Bishop wrote: “Kathy Dahlkemper, Grossman's opponent in the May 21 municipal primary, had earlier espoused support for a community college,” thus implying that it didn’t compromise her election campaign success. “In addition,” he wrote, “the community college was barely mentioned by either of these candidates during the campaign,” thus debunking his own point, while making mine.

Both Ms. Dahlkemper and Mr. Grossman had supported his proposal for the community college last year when it appeared to be politically correct prior to its rejection by county council. But both backed down from it during this year’s election campaign after it had become clear that it was political poison primarily because of its implications for prospective county property tax hikes and dramatically lowered expectations for surplus county casino revenues.

But it was too little, too late for  Grossman. He had invested tons of political capital in his ill-advised scheme from the bully pulpit of his county office last year. He was too closely identified with the community college backlash to escape its fateful electoral consequences. He lost. Ms. Dahlkemper, on the other hand, kept a discreet rhetorical distance from the community college. She won.

Bshop acknowledges that “There would, in fact, be a cost to taxpayers, but,“ he writes, “ I've done the math and it would represent a very marginal increase in county taxes.” He doesn’t bother to offer us “the math“, nor tell us how “marginal.” But the reality is that any property tax increase within a depressed economic environment where they should be reduced (fat chance), not increased, is unacceptable.

Mr. Bishop is dead wrong when he writes that “the Erie region is not only at a significant competitive disadvantage to the other populated areas of Pennsylvania with community colleges, but also to virtually every city of size in the nation.”
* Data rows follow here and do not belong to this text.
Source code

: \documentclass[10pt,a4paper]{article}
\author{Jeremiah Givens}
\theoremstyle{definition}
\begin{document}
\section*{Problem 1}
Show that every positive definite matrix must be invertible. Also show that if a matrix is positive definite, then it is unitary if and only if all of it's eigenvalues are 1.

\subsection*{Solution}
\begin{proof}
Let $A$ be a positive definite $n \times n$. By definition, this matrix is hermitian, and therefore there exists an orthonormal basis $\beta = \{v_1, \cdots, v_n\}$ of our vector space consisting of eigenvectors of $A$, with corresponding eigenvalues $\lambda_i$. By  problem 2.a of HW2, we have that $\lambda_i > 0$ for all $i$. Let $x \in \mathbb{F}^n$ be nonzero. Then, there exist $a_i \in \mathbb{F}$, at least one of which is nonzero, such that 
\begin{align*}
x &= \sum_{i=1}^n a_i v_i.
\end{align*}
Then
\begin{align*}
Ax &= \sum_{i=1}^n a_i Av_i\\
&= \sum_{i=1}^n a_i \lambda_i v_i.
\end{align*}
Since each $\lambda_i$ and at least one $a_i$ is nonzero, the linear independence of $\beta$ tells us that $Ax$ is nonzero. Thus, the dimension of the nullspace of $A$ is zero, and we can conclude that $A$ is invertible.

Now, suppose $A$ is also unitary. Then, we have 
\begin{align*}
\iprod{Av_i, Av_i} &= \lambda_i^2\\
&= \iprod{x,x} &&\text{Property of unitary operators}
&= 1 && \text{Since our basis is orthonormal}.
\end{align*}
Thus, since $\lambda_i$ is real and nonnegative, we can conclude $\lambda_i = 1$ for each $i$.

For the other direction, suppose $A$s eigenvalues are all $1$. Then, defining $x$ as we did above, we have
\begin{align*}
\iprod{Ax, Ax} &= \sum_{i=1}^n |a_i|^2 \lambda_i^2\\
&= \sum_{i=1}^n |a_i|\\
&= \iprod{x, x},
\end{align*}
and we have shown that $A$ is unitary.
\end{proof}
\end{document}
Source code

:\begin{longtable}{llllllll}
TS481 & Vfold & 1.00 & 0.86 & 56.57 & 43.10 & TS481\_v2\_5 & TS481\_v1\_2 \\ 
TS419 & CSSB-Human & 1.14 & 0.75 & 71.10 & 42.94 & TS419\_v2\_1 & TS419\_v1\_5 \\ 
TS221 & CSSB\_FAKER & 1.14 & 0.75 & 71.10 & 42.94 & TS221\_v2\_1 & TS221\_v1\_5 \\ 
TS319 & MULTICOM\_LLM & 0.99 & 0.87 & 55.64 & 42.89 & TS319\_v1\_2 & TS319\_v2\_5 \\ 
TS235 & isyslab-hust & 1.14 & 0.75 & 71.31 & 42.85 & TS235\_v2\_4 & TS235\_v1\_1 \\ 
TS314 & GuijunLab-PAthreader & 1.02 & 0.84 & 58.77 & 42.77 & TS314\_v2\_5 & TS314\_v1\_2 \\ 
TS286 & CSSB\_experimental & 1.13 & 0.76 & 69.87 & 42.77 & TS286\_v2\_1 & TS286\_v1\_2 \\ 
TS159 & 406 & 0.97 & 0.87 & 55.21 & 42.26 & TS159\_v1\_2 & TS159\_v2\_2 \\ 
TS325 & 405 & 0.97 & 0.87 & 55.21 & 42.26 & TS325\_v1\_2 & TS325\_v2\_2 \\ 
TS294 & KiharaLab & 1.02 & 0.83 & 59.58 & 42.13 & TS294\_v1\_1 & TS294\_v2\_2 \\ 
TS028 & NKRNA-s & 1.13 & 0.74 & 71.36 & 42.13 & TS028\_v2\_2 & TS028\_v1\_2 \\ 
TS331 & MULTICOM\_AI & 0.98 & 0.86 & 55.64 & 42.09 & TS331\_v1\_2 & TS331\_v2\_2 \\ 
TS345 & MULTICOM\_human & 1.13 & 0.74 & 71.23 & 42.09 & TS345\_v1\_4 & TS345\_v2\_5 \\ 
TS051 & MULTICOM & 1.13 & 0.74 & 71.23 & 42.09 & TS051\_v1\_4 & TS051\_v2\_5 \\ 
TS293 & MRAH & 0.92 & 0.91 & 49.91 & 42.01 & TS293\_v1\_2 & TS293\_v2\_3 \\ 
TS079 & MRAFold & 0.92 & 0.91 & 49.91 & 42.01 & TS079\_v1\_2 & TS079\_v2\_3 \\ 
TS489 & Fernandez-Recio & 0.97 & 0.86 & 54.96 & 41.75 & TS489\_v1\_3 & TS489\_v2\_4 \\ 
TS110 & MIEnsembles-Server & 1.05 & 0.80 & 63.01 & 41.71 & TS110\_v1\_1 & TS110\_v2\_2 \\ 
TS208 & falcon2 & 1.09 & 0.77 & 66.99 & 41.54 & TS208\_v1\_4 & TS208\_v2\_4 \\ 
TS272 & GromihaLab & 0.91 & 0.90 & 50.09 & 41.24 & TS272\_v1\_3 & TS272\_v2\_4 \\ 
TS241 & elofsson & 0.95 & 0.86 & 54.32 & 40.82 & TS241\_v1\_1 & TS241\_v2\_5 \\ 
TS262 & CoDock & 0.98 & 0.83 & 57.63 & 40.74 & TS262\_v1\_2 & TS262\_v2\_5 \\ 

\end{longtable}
As I wrote in my column here the other day, our county is fortunate to have within a couple hours drive south on I-79, one of the finest community college systems in the nation, Butler County Community College. It has been in existence for half a century, and has offered to establish a sattellite campus here in Erie County like the highly successful ones it has already established for five northwestern Pennsylvania counties - besides Butler, Elk, Crawford, Jefferson and Lawrence.

Bishop has completely ignored my call for a partnership between Erie and Butler counties to establish a first-rate campus here keyed to Erie County‘s low cost and affordable post-secondary vocational and academic needs. It would require no expenditure of county property tax or any other revenues, but would be supported primarily by student tuition fees.

For purposes that can only be described as chauvinistic, Bishop and his ilk insist on establishing an Erie County-built, owned and operated community college from scratch, which would take decades to infuse with a learning curve already greatly surpassed by Butler CCC. For them, it’s either that or nothing, which causes one to wonder what their real objectives are. What motivates them? Public interest and service - or self-interest and service? (Would you like to be chancellor or president of Erie County Community College, Mr. Bishop?)

Taking my words out of context, Mr. Bishop writes: “LaRocca is wrong that Erie County has "ample higher education options,” citing high cost local private for-profit trade schools and state and private collegess and universities. He carefully omits my qualifier “without building a separate empire at taxpayers' expense.”

Among other alternatives, of course is the Butler CCC scenario, with its minimal life cycle maintenance costs and its considerably lower-cost, affordable curricula., which Mr. Bishop so steadfastly ignores.